Start at the top of the records and, please, print each line exactly through the line that contains "LightGBM for binary", leaving out all pictures.

Records from a collection:
• • • • •
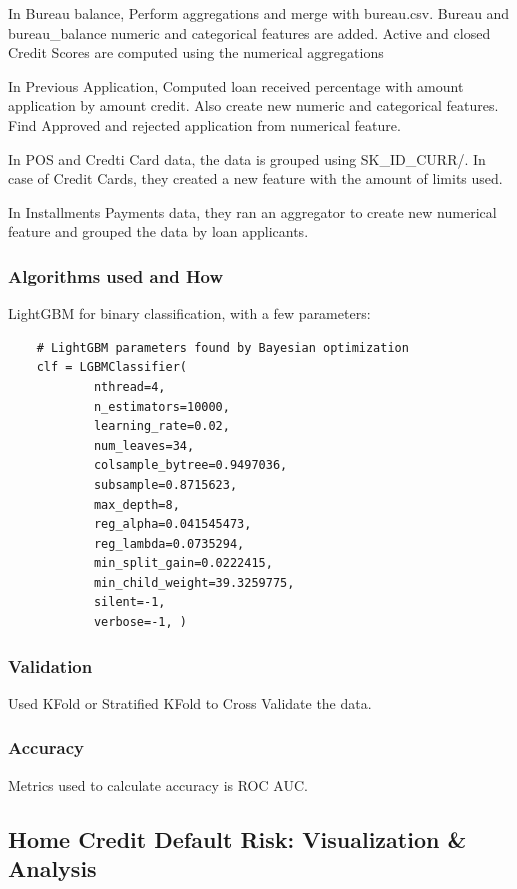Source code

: \documentclass[twoside,a4paper]{article}
\begin{document}
In Bureau balance, Perform aggregations and merge with bureau.csv. Bureau and bureau\_balance numeric and categorical features are added. Active and closed Credit Scores are computed using the numerical aggregations

In Previous Application, Computed loan received percentage with amount application by amount credit. Also create new numeric and categorical features. Find Approved and rejected application from numerical feature.

In POS and Credti Card data, the data is grouped using SK\_ID\_CURR/. In case of Credit Cards, they created a new feature with the amount of limits used.

In Installments Payments data, they ran an aggregator to create new numerical feature and grouped the data by loan applicants.

\subsubsection{Algorithms used and How}
LightGBM for binary classification, with a few parameters:
\begin{lstlisting}
    # LightGBM parameters found by Bayesian optimization
    clf = LGBMClassifier(
            nthread=4,
            n_estimators=10000,
            learning_rate=0.02,
            num_leaves=34,
            colsample_bytree=0.9497036,
            subsample=0.8715623,
            max_depth=8,
            reg_alpha=0.041545473,
            reg_lambda=0.0735294,
            min_split_gain=0.0222415,
            min_child_weight=39.3259775,
            silent=-1,
            verbose=-1, )
\end{lstlisting}

\subsubsection{Validation}
Used KFold or Stratified KFold to Cross Validate the data.

\subsubsection{Accuracy}
Metrics used to calculate accuracy is ROC AUC.

\subsection{Home Credit Default Risk: Visualization \& Analysis}
\end{document}
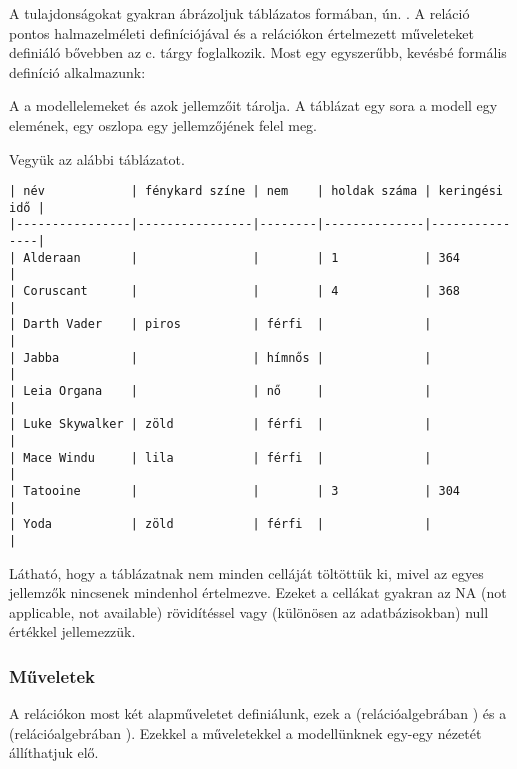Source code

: A tulajdonságokat gyakran ábrázoljuk táblázatos formában, ún. . A reláció pontos halmazelméleti definíciójával és a relációkon értelmezett műveleteket definiáló  bővebben az \adatb c. tárgy foglalkozik. Most egy egyszerűbb, kevésbé formális definíció alkalmazunk:

\begin{definicio}
A  a modellelemeket és azok jellemzőit tárolja. A táblázat egy sora a modell egy elemének, egy oszlopa egy jellemzőjének felel meg.
\end{definicio}

\begin{pelda}
Vegyük az alábbi táblázatot.
\begin{verbatim}
| név            | fénykard színe | nem    | holdak száma | keringési idő |
|----------------|----------------|--------|--------------|---------------|
| Alderaan       |                |        | 1            | 364           |
| Coruscant      |                |        | 4            | 368           |
| Darth Vader    | piros          | férfi  |              |               |
| Jabba          |                | hímnős |              |               |
| Leia Organa    |                | nő     |              |               |
| Luke Skywalker | zöld           | férfi  |              |               |
| Mace Windu     | lila           | férfi  |              |               |
| Tatooine       |                |        | 3            | 304           |
| Yoda           | zöld           | férfi  |              |               |
\end{verbatim}
\end{pelda}
Látható, hogy a táblázatnak nem minden celláját töltöttük ki, mivel az egyes jellemzők nincsenek mindenhol értelmezve. Ezeket a cellákat gyakran az \textsf{NA} (not applicable, not available) rövidítéssel vagy (különösen az adatbázisokban) \textsf{null} értékkel jellemezzük.

\subsubsection{Műveletek}

A relációkon most két alapműveletet definiálunk, ezek a  (relációalgebrában ) és a  (relációalgebrában ). Ezekkel a műveletekkel a modellünknek egy-egy nézetét állíthatjuk elő.

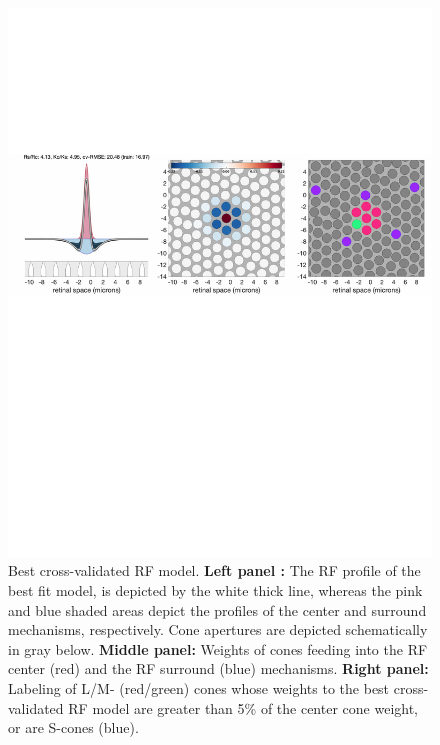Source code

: \documentclass[11pt, oneside]{article}   	%
\begin{document}
\begin{figure}[htbp] %
   \centering
   \includegraphics[width=6in]{Figures/CrossValidationMethod_BestCrossValidatedModel.pdf} 
   \caption{Best cross-validated RF model. \textbf{Left panel :} The RF profile of the best fit model, is depicted by the white thick line, whereas the pink and blue shaded areas depict the profiles of the center and surround mechanisms, respectively. Cone apertures are depicted schematically in gray below.  \textbf{Middle panel:} Weights of cones feeding into the RF center (red) and the RF surround (blue) mechanisms. \textbf{Right panel:} Labeling of L/M- (red/green) cones whose weights to the best cross-validated RF model are greater than 5\% of the center cone weight, or are S-cones (blue).
   }
 \label{fig:CrossValidationApproach_BestCrossValidatedModel}
\end{figure}

\newpage
\newpage
\end{document}

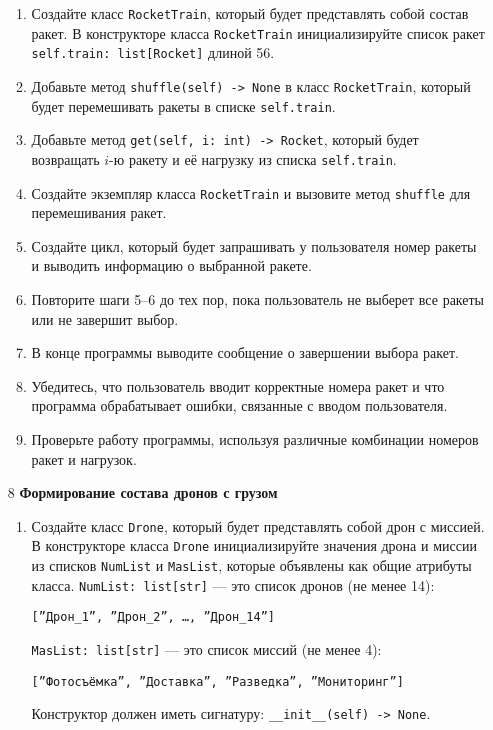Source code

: \begin{enumerate}
\begin{enumerate}
    \item Создайте класс \texttt{RocketTrain}, который будет представлять собой состав ракет. В конструкторе класса \texttt{RocketTrain} инициализируйте список ракет \texttt{self.train: list[Rocket]} длиной 56.

    \item Добавьте метод \texttt{shuffle(self) -> None} в класс \texttt{RocketTrain}, который будет перемешивать ракеты в списке \texttt{self.train}.

    \item Добавьте метод \texttt{get(self, i: int) -> Rocket}, который будет возвращать $i$-ю ракету и её нагрузку из списка \texttt{self.train}.

    \item Создайте экземпляр класса \texttt{RocketTrain} и вызовите метод \texttt{shuffle} для перемешивания ракет.

    \item Создайте цикл, который будет запрашивать у пользователя номер ракеты и выводить информацию о выбранной ракете.

    \item Повторите шаги 5–6 до тех пор, пока пользователь не выберет все ракеты или не завершит выбор.

    \item В конце программы выводите сообщение о завершении выбора ракет.

    \item Убедитесь, что пользователь вводит корректные номера ракет и что программа обрабатывает ошибки, связанные с вводом пользователя.

    \item Проверьте работу программы, используя различные комбинации номеров ракет и нагрузок.
\end{enumerate}

\item[8] \textbf{Формирование состава дронов с грузом}
\begin{enumerate}
    \item Создайте класс \texttt{Drone}, который будет представлять собой дрон с миссией. В конструкторе класса \texttt{Drone} инициализируйте значения дрона и миссии из списков \texttt{NumList} и \texttt{MasList}, которые объявлены как общие атрибуты класса. \texttt{NumList: list[str]} — это список дронов (не менее 14): 
    \begin{center}
        \texttt{[''Дрон\_1'', ''Дрон\_2'', \dots, ''Дрон\_14'']}
    \end{center}
    \texttt{MasList: list[str]} — это список миссий (не менее 4):
    \begin{center}
        \texttt{[''Фотосъёмка'', ''Доставка'', ''Разведка'', ''Мониторинг'']}
    \end{center}
    Конструктор должен иметь сигнатуру: \texttt{\_\_init\_\_(self) -> None}.


\end{enumerate}
\end{enumerate}
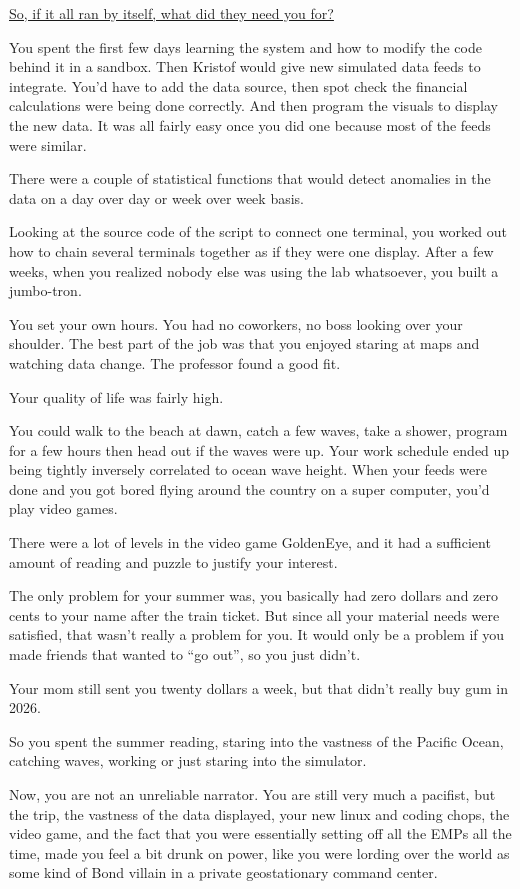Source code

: \documentclass[17pt, twoside, a5paper, openright, extrafontsizes]{memoir}
\renewcommand{\emph}[1]{\ul{#1}}
\begin{document}
\emph{So, if it all ran by itself, what did they need you for?}

You spent the first few days learning the system and how to modify the
code behind it in a sandbox. Then Kristof would give new simulated data
feeds to integrate. You'd have to add the data source, then spot check
the financial calculations were being done correctly. And then program
the visuals to display the new data. It was all fairly easy once you did
one because most of the feeds were similar.

There were a couple of statistical functions that would detect anomalies
in the data on a day over day or week over week basis.

Looking at the source code of the script to connect one terminal, you
worked out how to chain several terminals together as if they were one
display. After a few weeks, when you realized nobody else was using the
lab whatsoever, you built a jumbo-tron.

You set your own hours. You had no coworkers, no boss looking over your
shoulder. The best part of the job was that you enjoyed staring at maps
and watching data change. The professor found a good fit.

Your quality of life was fairly high.

You could walk to the beach at dawn, catch a few waves, take a shower,
program for a few hours then head out if the waves were up. Your work
schedule ended up being tightly inversely correlated to ocean wave
height. When your feeds were done and you got bored flying around the
country on a super computer, you'd play video games.

There were a lot of levels in the video game GoldenEye, and it had a
sufficient amount of reading and puzzle to justify your interest.

The only problem for your summer was, you basically had zero dollars and
zero cents to your name after the train ticket. But since all your
material needs were satisfied, that wasn't really a problem for you. It
would only be a problem if you made friends that wanted to ``go out'',
so you just didn't.

Your mom still sent you twenty dollars a week, but that didn't really
buy gum in 2026.

So you spent the summer reading, staring into the vastness of the
Pacific Ocean, catching waves, working or just staring into the
simulator.

Now, you are not an unreliable narrator. You are still very much a
pacifist, but the trip, the vastness of the data displayed, your new
linux and coding chops, the video game, and the fact that you were
essentially setting off all the EMPs all the time, made you feel a bit
drunk on power, like you were lording over the world as some kind of
Bond villain in a private geostationary command center.
\end{document}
• • • • •
Response
Source code

: \documentclass[twoside,a4paper]{article}
\begin{document}
In Bureau balance, Perform aggregations and merge with bureau.csv. Bureau and bureau\_balance numeric and categorical features are added. Active and closed Credit Scores are computed using the numerical aggregations

In Previous Application, Computed loan received percentage with amount application by amount credit. Also create new numeric and categorical features. Find Approved and rejected application from numerical feature.

In POS and Credti Card data, the data is grouped using SK\_ID\_CURR/. In case of Credit Cards, they created a new feature with the amount of limits used.

In Installments Payments data, they ran an aggregator to create new numerical feature and grouped the data by loan applicants.

\subsubsection{Algorithms used and How}
LightGBM for binary classification, with a few parameters:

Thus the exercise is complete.